Evolving Code: 2018

Tuesday, 30 October 2018

The late night git show

(... note to self ...)

git status

Happens to be a useful command.

A very useful one, especially when you're amidst an interactive rebase that you were keen to forget about in roughly 5 seconds after intiating it.

So when the stuff goes incomprehensibly missing, especially committed files ... don't try to make it a late night adventure recreating things from memory :)

Just git status.

GIT STATUS

gIt StAtUs

...

Well not sure if git cola displayed that bit somewhere though, didn't catch my eyes ... could be a valuable feature to request if not.

Wednesday, 26 September 2018

6 page memos

Just have been reading an article about Jeff Bezos's approach to keeping a company as dynamic as a startup is or should be.

I'll take the liberty to (disagree and commit lol) almost just bullet-point list out the keywords ... just becasue this is how much time I have :) - the below only makes sense together with the above Forbes link really)

First, "senior executives start meetings at Amazon in silence, with everyone reading six-page narrative memos about the topic they are gathered to discuss, for up to 30 minutes"
Note that here quality preparations are brought into the game - when appropriate at least.

Then, it is important to make a distinction between decisions: "Type 1 decisions can't be reversed and as such require great care. Type 2 decisions can be easily reversed."

"Make Decisions With 70% Of The Info You Wish You Had"

"Disagree and commit"

"You have to somehow make high-quality, high-velocity decisions"

Well, that's it, build your own Amazon!

Saturday, 4 August 2018

Easter eggs for experts in MongoDB: beat the 8

^[ObjectId().getTimestamp()
ISODate("2018-08-05T00:16:38Z")
> ObjectId().getTimestamp()
ISODate("2018-08-05T00:16:38Z")
^[ObjectId().getTimestamp()
ISODate("2018-08-05T00:16:39Z")
> ObjectId().getTimestamp()
ISODate("2018-08-05T00:16:39Z")
^[ObjectId().getTimestamp()
ISODate("2018-08-05T00:16:39Z")
> ObjectId().getTimestamp()
ISODate("2018-08-05T00:16:39Z")
^[ObjectId().getTimestamp()
ISODate("2018-08-05T00:16:39Z")
> ObjectId().getTimestamp()
ISODate("2018-08-05T00:16:39Z")
^[ObjectId().getTimestamp()
ISODate("2018-08-05T00:16:39Z")
> ObjectId().getTimestamp()
ISODate("2018-08-05T00:16:39Z")
^[ObjectId().getTimestamp()
ISODate("2018-08-05T00:16:40Z")
^[ObjectId().getTimestamp()
ISODate("2018-08-05T00:16:40Z")
^[ObjectId().getTimestamp()
ISODate("2018-08-05T00:16:40Z")
^[ObjectId().getTimestamp()
ISODate("2018-08-05T00:16:40Z")
^[ObjectId().getTimestamp()
ISODate("2018-08-05T00:16:40Z")
^[ObjectId().getTimestamp()
ISODate("2018-08-05T00:16:40Z")

Yes, that's eight of a kind...!

Monday, 25 June 2018

EBS init hell

I should remind myself that there is some initial penalty for creating an EBS volume on AWS - right after creation it is really slow to access for a good while.

It's a gp2 volume and iotop reports a 5 MB/s access speed, in agreement with the CloudWatch metrics.

I am wondering for how long - the stuff on this link suggests straight after first access it starts feeling fine.

However, I can see it being slow on the second run of the recommended

dd if=/dev/xvda of=/dev/null bs=1M

okay I only partially ran it at first, but I'd expect walking the blocks to be a very deterministic process for dd.

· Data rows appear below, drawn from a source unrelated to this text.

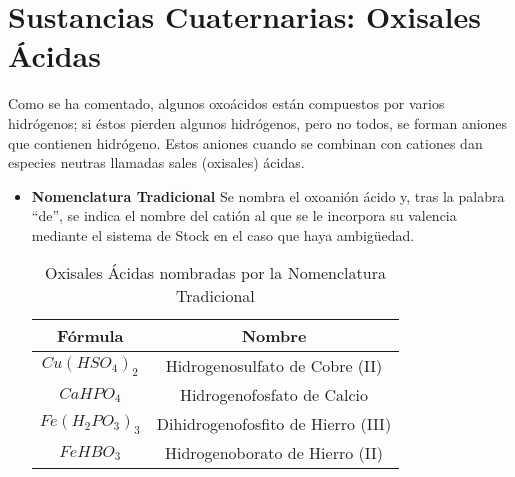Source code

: \section{Sustancias Cuaternarias: Oxisales Ácidas}
Como se ha comentado, algunos oxoácidos están compuestos por varios hidrógenos; si éstos pierden algunos hidrógenos, pero no todos, se forman aniones que contienen hidrógeno. Estos aniones cuando se combinan con cationes dan especies neutras llamadas sales (oxisales) ácidas.\\
\begin{itemize}
	\item \textbf{Nomenclatura Tradicional} Se nombra el oxoanión ácido y, tras la palabra “de”, se indica el nombre del catión al que se le incorpora su valencia mediante el sistema de Stock en el caso que haya ambigüedad.
	\begin{table}[h!]
		\centering
		\begin{tabular}{c|c}
			Fórmula&Nombre\\ \hline
			$Cu(HSO_4)_2$&Hidrogenosulfato de Cobre (II)\\
			$CaHPO_4$&Hidrogenofosfato de Calcio\\
			$Fe(H_2PO_3)_3$&Dihidrogenofosfito de Hierro (III)\\
			$FeHBO_3$&Hidrogenoborato de Hierro (II)\\ \hline
		\end{tabular}
		\caption{Oxisales Ácidas nombradas por la Nomenclatura Tradicional}
	\end{table}


\end{itemize}
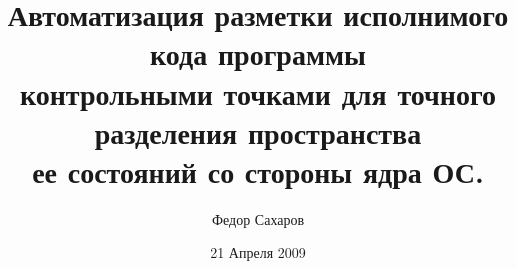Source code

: \begin{titlepage}
	\author{Федор Сахаров}
	\title{Автоматизация разметки исполнимого кода программы\\ 
	контрольными точками для точного разделения пространства\\ 
	ее состояний со стороны ядра ОС.}
	\date{21 Апреля 2009}
	\maketitle
	
\end{titlepage}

So maybe it's rather the first complete access? Or a few hours of initialization, such as the case is a large enough chunks when growing a volume or e.g. with a complete drive type change (i.e. gp2-io1)?

Well, I give up on that for today/night but best remember this caveat ...

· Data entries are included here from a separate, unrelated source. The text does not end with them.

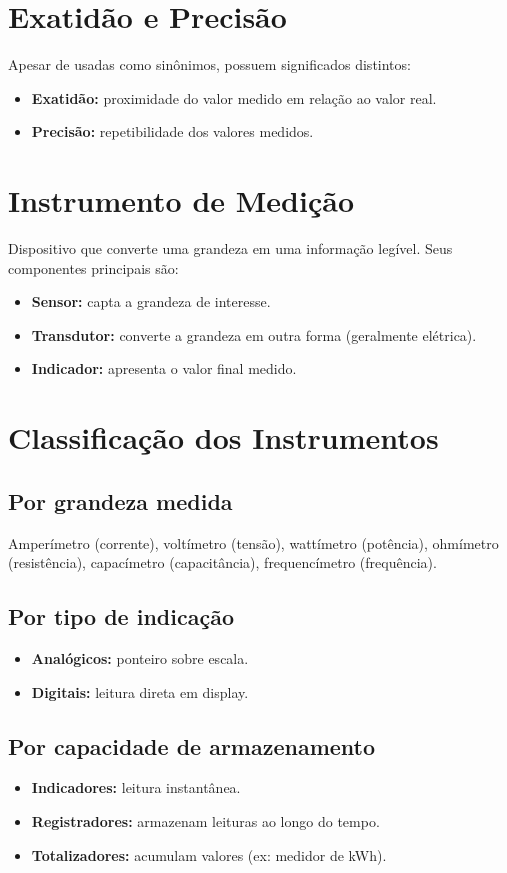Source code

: \section{Exatidão e Precisão}
Apesar de usadas como sinônimos, possuem significados distintos:
\begin{itemize}
  \item \textbf{Exatidão:} proximidade do valor medido em relação ao valor real.
  \item \textbf{Precisão:} repetibilidade dos valores medidos.
\end{itemize}

\section{Instrumento de Medição}
Dispositivo que converte uma grandeza em uma informação legível. Seus componentes principais são:
\begin{itemize}
  \item \textbf{Sensor:} capta a grandeza de interesse.
  \item \textbf{Transdutor:} converte a grandeza em outra forma (geralmente elétrica).
  \item \textbf{Indicador:} apresenta o valor final medido.
\end{itemize}

\section{Classificação dos Instrumentos}
\subsection{Por grandeza medida}
Amperímetro (corrente), voltímetro (tensão), wattímetro (potência), ohmímetro (resistência), capacímetro (capacitância), frequencímetro (frequência).

\subsection{Por tipo de indicação}
\begin{itemize}
  \item \textbf{Analógicos:} ponteiro sobre escala.
  \item \textbf{Digitais:} leitura direta em display.
\end{itemize}

\subsection{Por capacidade de armazenamento}
\begin{itemize}
  \item \textbf{Indicadores:} leitura instantânea.
  \item \textbf{Registradores:} armazenam leituras ao longo do tempo.
  \item \textbf{Totalizadores:} acumulam valores (ex: medidor de kWh).
\end{itemize}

Update: really a little googling confirms this... that it needs a complete read through:
https://docs.aws.amazon.com/AWSEC2/latest/UserGuide/ebs-initialize.html

Monday, 4 June 2018

Processing close: filter early

After all, it's just a bit of extension on the previous post, and is a generally utilizable intuitive augmentation concept in IT.

+1) Consider filtering/reducing the information or data in transport early

If need be for performance optimization, and there is some filtering involved at a late stage in data processing (e.g. with databases - a where clause), it's worth considering whether it improves the overall process if that filtering is done at an early stage.

Of course, the most radical filtering steps, i.e. those with the best selectivity are often the best to evaluate first, etc..

This can again be useful when designing map-reduce algorithms, or - more generally - data processing flows. Obvious factors to consider could be the network transportation costs, the temporary persistence in a file system, reducing on these can easily improve the overall performance of the system.

One explicit case: for symmetric graphs, where the symmetry is preserved in intermediate results, it can be a good thought to transfer only a half of it, e.g. in and above the diagonal, and only "double" the output in the very last step, if that is required at all.

Tuesday, 22 May 2018

Processing close

People sometimes write code that is very assertive about this or that piece of a system. In a more suspicious case, many parts.
This typically isn't going to yield performant code - something will often try to slow your job down.

A specific advise:

0) Keep (simple) processing close to the database.

What I mean by simple is something that easily could be translated to a few machine level instructions (e.g.: sum) in each iteration, is done in a few iterations (e.g. 1), doesn't operate on a large dataset in each iteration.

Let's generalize it:

1) Keep avoiding to cross boundaries between system parts unnecessarily.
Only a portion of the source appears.